• GIVEN DATA:
══════════

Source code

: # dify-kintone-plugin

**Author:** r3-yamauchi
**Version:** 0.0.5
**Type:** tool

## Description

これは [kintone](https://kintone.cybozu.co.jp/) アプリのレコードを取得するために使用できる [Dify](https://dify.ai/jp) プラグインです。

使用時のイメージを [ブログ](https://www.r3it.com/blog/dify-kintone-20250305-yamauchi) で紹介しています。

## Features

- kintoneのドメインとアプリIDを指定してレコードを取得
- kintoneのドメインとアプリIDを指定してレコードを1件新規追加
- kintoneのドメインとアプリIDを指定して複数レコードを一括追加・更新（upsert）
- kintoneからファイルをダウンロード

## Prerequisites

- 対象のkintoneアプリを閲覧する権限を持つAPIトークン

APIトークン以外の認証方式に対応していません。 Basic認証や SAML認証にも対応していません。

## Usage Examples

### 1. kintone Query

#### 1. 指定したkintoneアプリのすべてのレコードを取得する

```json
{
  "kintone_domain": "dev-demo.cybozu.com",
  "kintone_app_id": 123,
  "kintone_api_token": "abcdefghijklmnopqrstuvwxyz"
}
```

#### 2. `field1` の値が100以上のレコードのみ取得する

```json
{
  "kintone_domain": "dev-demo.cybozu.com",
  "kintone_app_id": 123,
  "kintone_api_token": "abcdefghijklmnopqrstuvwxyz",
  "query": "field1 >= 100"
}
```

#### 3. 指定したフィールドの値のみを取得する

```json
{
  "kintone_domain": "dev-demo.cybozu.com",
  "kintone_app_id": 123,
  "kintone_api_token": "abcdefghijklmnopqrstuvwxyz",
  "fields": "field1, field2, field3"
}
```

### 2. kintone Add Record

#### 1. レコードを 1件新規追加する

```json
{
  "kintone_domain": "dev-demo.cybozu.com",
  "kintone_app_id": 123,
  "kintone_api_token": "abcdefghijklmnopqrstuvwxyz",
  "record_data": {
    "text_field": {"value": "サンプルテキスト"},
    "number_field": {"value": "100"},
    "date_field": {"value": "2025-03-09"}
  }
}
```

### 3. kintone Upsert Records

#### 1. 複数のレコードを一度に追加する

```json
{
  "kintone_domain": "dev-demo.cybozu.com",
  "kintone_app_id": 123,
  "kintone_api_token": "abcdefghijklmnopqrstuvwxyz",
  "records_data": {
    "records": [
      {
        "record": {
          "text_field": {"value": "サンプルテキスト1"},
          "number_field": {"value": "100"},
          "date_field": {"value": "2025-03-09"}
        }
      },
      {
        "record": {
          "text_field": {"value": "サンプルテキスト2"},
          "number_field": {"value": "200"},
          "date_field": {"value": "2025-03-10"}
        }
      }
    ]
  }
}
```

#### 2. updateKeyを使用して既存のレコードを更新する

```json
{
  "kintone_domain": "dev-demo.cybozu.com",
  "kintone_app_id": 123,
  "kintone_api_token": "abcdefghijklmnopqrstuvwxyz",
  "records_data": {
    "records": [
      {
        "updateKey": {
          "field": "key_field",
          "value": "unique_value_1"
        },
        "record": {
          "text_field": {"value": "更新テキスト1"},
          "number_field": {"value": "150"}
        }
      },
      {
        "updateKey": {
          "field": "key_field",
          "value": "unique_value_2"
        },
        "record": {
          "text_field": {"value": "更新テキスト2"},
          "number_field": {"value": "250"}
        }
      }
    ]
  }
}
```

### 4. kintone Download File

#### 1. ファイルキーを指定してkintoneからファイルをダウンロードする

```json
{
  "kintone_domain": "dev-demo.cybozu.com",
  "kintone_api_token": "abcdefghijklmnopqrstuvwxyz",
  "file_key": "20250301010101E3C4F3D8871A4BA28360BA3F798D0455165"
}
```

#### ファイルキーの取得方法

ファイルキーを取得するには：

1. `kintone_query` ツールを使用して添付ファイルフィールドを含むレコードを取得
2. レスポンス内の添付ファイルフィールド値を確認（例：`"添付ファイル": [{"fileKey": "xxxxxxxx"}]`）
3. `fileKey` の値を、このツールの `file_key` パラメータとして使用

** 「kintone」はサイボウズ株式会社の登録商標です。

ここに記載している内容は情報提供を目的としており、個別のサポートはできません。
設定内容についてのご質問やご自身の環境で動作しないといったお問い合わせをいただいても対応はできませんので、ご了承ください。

══════════

Where a line of the data above includes the string "dify", pull it out.

• WRITTEN ANSWER:
: # dify-kintone-plugin
これは [kintone](https://kintone.cybozu.co.jp/) アプリのレコードを取得するために使用できる [Dify](https://dify.ai/jp) プラグインです。
使用時のイメージを [ブログ](https://www.r3it.com/blog/dify-kintone-20250305-yamauchi) で紹介しています。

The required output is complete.